Tuesday, May 5, 2020

Scary Stories: "Mary's Monster: Love, Madness, and How Mary Shelley Created Frankenstein"

 Perhaps it has been the pandemic (well, very likely), but the Ghost has been reading more of the long to read list which awaits him on his shelf. I have finished a book.

 "Mary's Monster: Love, Madness, and How Mary Shelley Created Frankenstein" is a beautiful, haunting and primal look at writer Mary Shelley's life. I have to admit, that I have been a lifetime lover of horror, and "Frankenstein" has near biblical status in my person canon-- but reading this book was the most personal and informative account of Mary's life that I have experienced.

 A graphic novel, the text here is often prose, resulting in a long form poem that would work on its own but excels with the beautiful, ghostly yet alive illustrations showing the complexities of Mary's life, her loves, her sadness and her creation.

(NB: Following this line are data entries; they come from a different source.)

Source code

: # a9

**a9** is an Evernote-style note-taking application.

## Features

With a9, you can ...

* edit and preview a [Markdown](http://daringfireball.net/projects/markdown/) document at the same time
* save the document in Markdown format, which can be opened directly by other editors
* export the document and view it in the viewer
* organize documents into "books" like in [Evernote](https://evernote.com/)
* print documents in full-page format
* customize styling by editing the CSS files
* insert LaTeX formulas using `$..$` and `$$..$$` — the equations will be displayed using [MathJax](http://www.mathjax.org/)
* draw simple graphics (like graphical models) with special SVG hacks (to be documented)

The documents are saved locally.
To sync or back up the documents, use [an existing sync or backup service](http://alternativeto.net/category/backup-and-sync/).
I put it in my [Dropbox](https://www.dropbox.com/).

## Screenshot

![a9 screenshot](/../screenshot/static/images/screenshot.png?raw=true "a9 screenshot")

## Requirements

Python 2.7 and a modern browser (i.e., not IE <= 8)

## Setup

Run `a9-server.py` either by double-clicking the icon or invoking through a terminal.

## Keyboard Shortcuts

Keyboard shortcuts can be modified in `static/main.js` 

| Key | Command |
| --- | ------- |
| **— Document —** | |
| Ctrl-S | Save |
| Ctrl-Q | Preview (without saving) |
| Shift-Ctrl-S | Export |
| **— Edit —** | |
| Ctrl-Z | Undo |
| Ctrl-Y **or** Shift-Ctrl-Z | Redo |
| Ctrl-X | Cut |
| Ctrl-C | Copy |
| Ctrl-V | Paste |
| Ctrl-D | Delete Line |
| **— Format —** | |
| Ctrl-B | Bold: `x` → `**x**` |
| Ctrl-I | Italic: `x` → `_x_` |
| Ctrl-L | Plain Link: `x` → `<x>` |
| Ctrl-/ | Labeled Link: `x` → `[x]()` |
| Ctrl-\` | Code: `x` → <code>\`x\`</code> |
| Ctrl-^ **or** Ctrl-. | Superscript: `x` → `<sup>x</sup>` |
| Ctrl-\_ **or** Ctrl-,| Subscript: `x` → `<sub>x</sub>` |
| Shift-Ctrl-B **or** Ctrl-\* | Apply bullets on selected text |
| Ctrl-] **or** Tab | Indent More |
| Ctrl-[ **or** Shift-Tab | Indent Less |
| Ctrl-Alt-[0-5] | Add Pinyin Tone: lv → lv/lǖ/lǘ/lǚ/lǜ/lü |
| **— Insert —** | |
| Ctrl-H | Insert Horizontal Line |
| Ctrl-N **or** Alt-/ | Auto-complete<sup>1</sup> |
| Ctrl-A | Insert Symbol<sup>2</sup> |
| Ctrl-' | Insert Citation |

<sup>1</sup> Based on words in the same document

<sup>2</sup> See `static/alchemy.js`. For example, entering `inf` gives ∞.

 In both film and literature, the story of famous writer creating their renowned creation has become almost a genre in itself. From Michael Cunningham's "The Hours" to the film and subsequent stage musical "Finding Neverland," there is an appetite out there for stories that show how literature's immortal came to be. In this graphic novel, Lita Judge does a fantastic job at not just showing the elements of Mary Shelley's young life that culminated in the novel "Frankenstein," but showing the complexities of how her life and experience led her to the ideas and philosphies her Doctor Frankenstein and his monster have played out for readers across the years-- and forever. will.

From her time as a neglected young girl, with a mother she never knew who would have been so proud of what she accomplishd and persevered through, Mary's life faced constant abuse. Her father, step mother, and later the poet Percy Shelley were all extremely volitale and abusive relationships through which she endured-- and managed to create. Life, in the form of her children and her writing. And this is all captured beautifully in this long form graphic novel. In beautiful black and white. 

The amount of research that went into this piece is daunting, and beyond the limits of commendable. The author's notes and bibliography at the end are worth reading in and of themselves. This is a must read for any lover of Shelley and her monster, and a brilliant piece I am sure I will often find myself returning to. Highly recommended for lovers of scary stories, and lives, art and work that goes in to creating them.